Roughly 650 U.S. troops are expected to remain in the country to provide security for diplomats, American officials said last week.
The U.S. military inches closer to the exit, but it is still providing what support it can to the Afghan security forces — flying jets from the aircraft carrier Eisenhower, recently replaced by the Reagan, over Afghanistan to drop airstrikes on Taliban fighters as Afghan security have found themselves under siege.
But with much of the high-tech American communications equipment gone, in at least one instance those jets were unable to communicate properly to carry out an airstrike on Taliban positions and had to pass the attack off to an armed drone, said one military official, who spoke on the condition of anonymity to discuss sensitive matters. Currently much of the air support over Afghanistan has already been moved out of the country.
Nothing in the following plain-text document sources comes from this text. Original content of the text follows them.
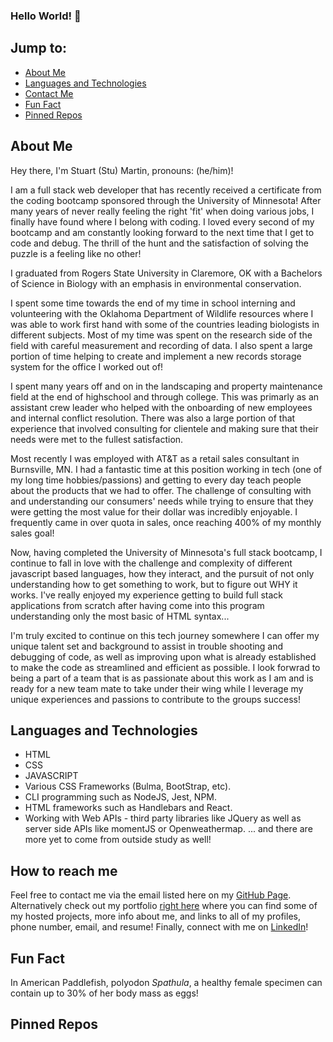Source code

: ### Hello World! 👋

## Jump to:

- [About Me](#about-me)
- [Languages and Technologies](#languages-and-technologies)
- [Contact Me](#how-to-reach-me)
- [Fun Fact](#fun-fact)
- [Pinned Repos](#pinned-repos)

## About Me

Hey there, I'm Stuart (Stu) Martin, pronouns: (he/him)!

I am a full stack web developer that has recently received a certificate from the coding bootcamp sponsored through the University of Minnesota! After many years of never really feeling the right 'fit' when doing various jobs, I finally have found where I belong with coding. I loved every second of my bootcamp and am constantly looking forward to the next time that I get to code and debug. The thrill of the hunt and the satisfaction of solving the puzzle is a feeling like no other!

I graduated from Rogers State University in Claremore, OK with a Bachelors of Science in Biology with an emphasis in environmental conservation.

I spent some time towards the end of my time in school interning and volunteering with the Oklahoma Department of Wildlife resources where I was able to work first hand with some of the countries leading biologists in different subjects. Most of my time was spent on the research side of the field with careful measurement and recording of data. I also spent a large portion of time helping to create and implement a new records storage system for the office I worked out of! 

I spent many years off and on in the landscaping and property maintenance field at the end of highschool and through college. This was primarly as an assistant crew leader who helped with the onboarding of new employees and internal conflict resolution. There was also a large portion of that experience that involved consulting for clientele and making sure that their needs were met to the fullest satisfaction. 

Most recently I was employed with AT&T as a retail sales consultant in Burnsville, MN. I had a fantastic time at this position working in tech (one of my long time hobbies/passions) and getting to every day teach people about the products that we had to offer. The challenge of consulting with and understanding our consumers' needs while trying to ensure that they were getting the most value for their dollar was incredibly enjoyable. I frequently came in over quota in sales, once reaching 400% of my monthly sales goal! 

Now, having completed the University of Minnesota's full stack bootcamp, I continue to fall in love with the challenge and complexity of different javascript based languages, how they interact, and the pursuit of not only understanding how to get something to work, but to figure out WHY it works. I've really enjoyed my experience getting to build full stack applications from scratch after having come into this program understanding only the most basic of HTML syntax...

I'm truly excited to continue on this tech journey somewhere I can offer my unique talent set and background to assist in trouble shooting and debugging of code, as well as improving upon what is already established to make the code as streamlined and efficient as possible. I look forwrad to being a part of a team that is as passionate about this work as I am and is ready for a new team mate to take under their wing while I leverage my unique experiences and passions to contribute to the groups success! 

## Languages and Technologies 
- HTML
- CSS
- JAVASCRIPT
- Various CSS Frameworks (Bulma, BootStrap, etc).
- CLI programming such as NodeJS, Jest, NPM.
- HTML frameworks such as Handlebars and React.
- Working with Web APIs - third party libraries like JQuery as well as server side APIs like momentJS or Openweathermap.
... and there are more yet to come from outside study as well!

## How to reach me

Feel free to contact me via the email listed here on my [GitHub Page](https://github.com/StuMartin22).
Alternatively check out my portfolio [right here](https://stumartin22.github.io/Portfolio/) where you can find some of my hosted projects, more info about me, and links to all of my profiles, phone number, email, and resume!
Finally, connect with me on [LinkedIn](https://pages.github.com/)!

## Fun Fact

In American Paddlefish, polyodon _Spathula_, a healthy female specimen can contain up to 30% of her body mass as eggs! 


## Pinned Repos
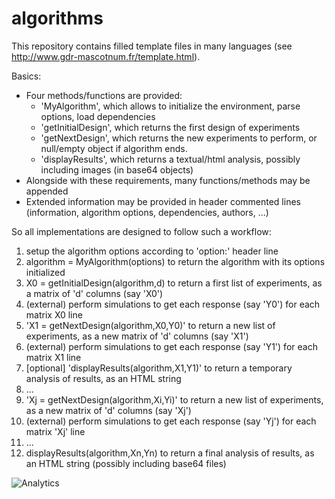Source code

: # algorithms
This repository contains filled template files in many languages (see http://www.gdr-mascotnum.fr/template.html).

Basics:

- Four methods/functions are provided:
   - 'MyAlgorithm', which allows to initialize the environment, parse options, load dependencies
   - 'getInitialDesign', which returns the first design of experiments
   - 'getNextDesign', which returns the new experiments to perform, or null/empty object if algorithm ends.
   - 'displayResults', which returns a textual/html analysis, possibly including images (in base64 objects)
- Alongside with these requirements, many functions/methods may be appended
- Extended information may be provided in header commented lines (information, algorithm options, dependencies, authors, ...)


So all implementations are designed to follow such a workflow:

1. setup the algorithm options according to 'option:' header line
2. algorithm = MyAlgorithm(options) to return the algorithm with its options initialized
3. X0 = getInitialDesign(algorithm,d) to return a first list of experiments, as a matrix of 'd' columns (say 'X0')
4. (external) perform simulations to get each response (say 'Y0') for each matrix X0 line
5. 'X1 = getNextDesign(algorithm,X0,Y0)' to return a new list of experiments, as a new matrix of 'd' columns (say 'X1')
6. (external) perform simulations to get each response (say 'Y1') for each matrix X1 line
7. [optional] 'displayResults(algorithm,X1,Y1)' to return a temporary analysis of results, as an HTML string
8. ...
9. 'Xj = getNextDesign(algorithm,Xi,Yi)' to return a new list of experiments, as a new matrix of 'd' columns (say 'Xj')
10. (external) perform simulations to get each response (say 'Yj') for each matrix 'Xj' line
11. ...
12. displayResults(algorithm,Xn,Yn) to return a final analysis of results, as an HTML string (possibly including base64 files)


![Analytics](https://ga-beacon.appspot.com/UA-109580-20/MASCOT-NUM/algorithms)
But what the Americans are doing in Afghanistan becomes less relevant by the day as their presence in the country shrinks, and with it their capacity to affect what happens on the battlefield.
The United States has spent billions of dollars propping up Afghan security forces, but it remains unresolved whether it will continue to provide those forces with air support after Sept. 11, when American troops are withdrawn.
The United States currently has “the ability to support Afghan security forces when attacked,” General Miller said. “That exists today, and I don’t want to speculate what that looks like in the future.”